Ele também recebeu como sentença 30 anos de prisão e deve pagar R$ 200 mil a cada um dos três filhos da vítima. O advogado Adão Nogueira, que representou ele no júri, disse, na época, que planejava recorrer da condenação, mas que ainda iria se reunir com familiares do réu para tomar uma decisão final.

Já Valdemir emprestou sua motocicleta para um dos réus resgatar Tiago após o crime. Segundo o MP, ele conduziu Maurício até o ginásio onde foram acertados os detalhes com Husen, momentos antes do crime. A mando de Husen e de Maurício, contatou Tiago para participar do crime.

Valdemir foi condenado a 24 anos, e foi determinado que ele deve pagar uma indenização de R$ 80 mil às vítimas. A advogada Josiane Balbe afirmou que achou injusta a sentença. "Ele não merecia isso. A conduta dele não foi para matar ninguém.
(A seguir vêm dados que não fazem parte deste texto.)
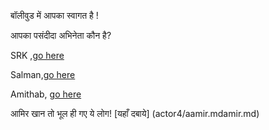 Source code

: बॉलीवुड में आपका स्वागत है !

आपका पसंदीदा अभिनेता कौन है?      

SRK ,[go here](actor1/srk.md)

Salman,[go here](actor2/salman.md)

Amithab, [go here](actor3/amithab.md)

आमिर खान तो भूल ही गए ये लोग! [यहाँ दबाये] (actor4/aamir.mdamir.md)
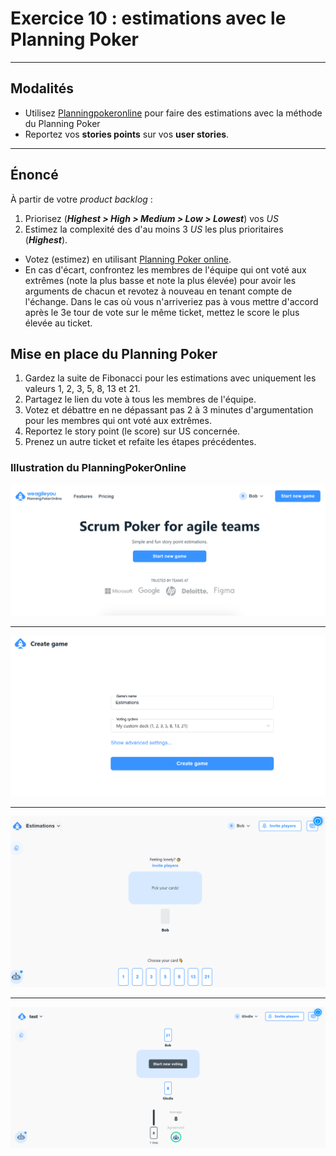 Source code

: # Exercice 10 : estimations avec le Planning Poker

---

## Modalités

- Utilisez [Planningpokeronline](https://planningpokeronline.com/) pour faire des estimations avec la méthode du Planning Poker
- Reportez vos **stories points** sur vos **user stories**.

---

## Énoncé

À partir de votre *product backlog* : 

1. Priorisez (***Highest > High > Medium > Low > Lowest***) vos *US*
2. Estimez la complexité des d'au moins 3 *US* les plus prioritaires (***Highest***).
- Votez (estimez) en utilisant [Planning Poker online](https://planningpokeronline.com/).
- En cas d'écart, confrontez les membres de l'équipe qui ont voté aux extrêmes (note la plus basse et note la plus élevée) pour avoir les arguments de chacun et revotez à nouveau en tenant compte de l'échange. Dans le cas où vous n'arriveriez pas à vous mettre d'accord après le 3e tour de vote sur le même ticket, mettez le score le plus élevée au ticket.

## Mise en place du Planning Poker

1. Gardez la suite de Fibonacci pour les estimations avec uniquement les valeurs 1, 2, 3, 5, 8, 13 et 21.
2. Partagez le lien du vote à tous les membres de l'équipe.
3. Votez et débattre en ne dépassant pas 2 à 3 minutes d'argumentation pour les membres qui ont voté aux extrêmes.
4. Reportez le story point (le score) sur US concernée.
5. Prenez un autre ticket et refaite les étapes précédentes.

### Illustration du PlanningPokerOnline

![config1](img/pkp0.png)

---

![config2](img/pkp1.png)

---

![config3](img/pkp2.png)

---

![config4](img/pkp3.png) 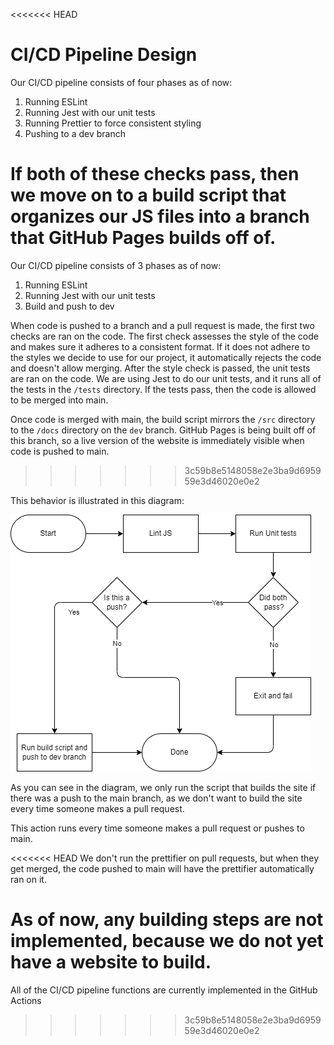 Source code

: <<<<<<< HEAD
# CI/CD Pipeline Design
Our CI/CD pipeline consists of four phases as of now:

1) Running ESLint
2) Running Jest with our unit tests
3) Running Prettier to force consistent styling
4) Pushing to a dev branch

If both of these checks pass, then we move on to a build script that organizes our JS files into a branch that GitHub Pages builds off of.
=======
Our CI/CD pipeline consists of 3 phases as of now:

1) Running ESLint
2) Running Jest with our unit tests
3) Build and push to dev

When code is pushed to a branch and a pull request is made, the first two checks are ran on the code. The first check assesses the style of the code and makes sure it adheres to a consistent format. If it does not adhere to the styles we decide to use for our project, it automatically rejects the code and doesn't allow merging. After the style check is passed, the unit tests are ran on the code. We are using Jest to do our unit tests, and it runs all of the tests in the `/tests` directory. If the tests pass, then the code is allowed to be merged into main. 

Once code is merged with main, the build script mirrors the `/src` directory to the `/docs` directory on the `dev` branch. GitHub Pages is being built off of this branch, so a live version of the website is immediately visible when code is pushed to main. 
>>>>>>> 3c59b8e5148058e2e3ba9d695959e3d46020e0e2

This behavior is illustrated in this diagram:

![Phase 1 Diagram](./phase1.drawio.png)

As you can see in the diagram, we only run the script that builds the site if there was a push to the main branch, as we don't want to build the site every time someone makes a pull request.

This action runs every time someone makes a pull request or pushes to main.

<<<<<<< HEAD
We don't run the prettifier on pull requests, but when they get merged, the code pushed to main will have the prettifier automatically ran on it.

As of now, any building steps are not implemented, because we do not yet have a website to build.
=======
All of the CI/CD pipeline functions are currently implemented in the GitHub Actions
>>>>>>> 3c59b8e5148058e2e3ba9d695959e3d46020e0e2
Ele não é assassino."

Restam dois acusados, que serão julgados em data ainda não definida pelo Judiciário.
Pessoas estão reunidas em frente ao forum com cartazes pedindo justiça — Foto: Alfredo Pereira/RBS TV

Como foi o crime

Segundo a denúncia do Ministério Público, Husen ofereceu dinheiro aos demais réus para que matassem a mulher. O crime ocorreu no dia 6 de novembro de 2015. O marido buscou Tiago e Bruno de carro e os levou para a casa da vítima.

No local, Husen abriu o portão para a dupla, que rendeu e amarrou Sônia. Ele também foi amarrado, para simular um assalto.

A mulher foi colocada no banco de trás do carro de Husen e levada até a Rua Coronel Tristão de Araújo Nóbrega, onde foi executada.

Em seu depoimento, Tiago, que aceitou delação premiada, declarou que Husen ofereceu R$ 50 mil a Bruno para que confirmasse que se tratava de latrocínio.

Disse que foi procurado por Jean e Valdemir para participar do crime. Ele confirmou ainda que Husen foi o mandante e que eles deveriam simular um assalto em que o comerciante também figurasse como vítima. Maurício era a pessoa que sabia de todos os detalhes do plano.

Antes do fato, Valdemir, Jean, Maurício, José e Tiago se reuniram na oficina de Jean para detalhar o plano. De acordo com Tiago, inicialmente, a ordem era apenas "dar um susto" na vítima, mas que, na última hora, Husen determinou que matassem a esposa. Jean e Valdemir teriam discordado. Bruno, então, se ofereceu para cometer o crime.

Na época, moradores de São Borja fizeram um protesto pedindo justiça. Familiares da empresária promoveram uma caminhada pelas ruas do município.

Qualificadoras
Os réus respondem por homicídio qualificado. As qualificadoras são:


  • Motivo torpe - Husen agiu impelido por interesses econômicos e financeiros, mediante promessa de recompensa para os outros seis acusados.


  • Meio cruel - foram efetuados diversos disparos de arma de fogo, inclusive pelas costas, e golpes de arma branca na vítima, que se encontrava com as mãos atadas e no chão.
  • Recurso que dificultou a defesa da vítima - a vítima Sônia foi abordada, de inopino, dentro de sua própria casa, no momento em que se encontrava orando. Além disso, foi alvejada, inicialmente, pelas costas e, após, no chão, com as mãos atadas e completamente indefesa.

Husen ainda responde por:

  • Crime foi cometido contra a mulher por razões da condição de sexo feminino (feminicídio) - acusado praticava, constantemente, agressões físicas e psicológicas contra a vítima, sempre com objetivo de menosprezá-la e subjugá-la a suas arbitrárias pretensões.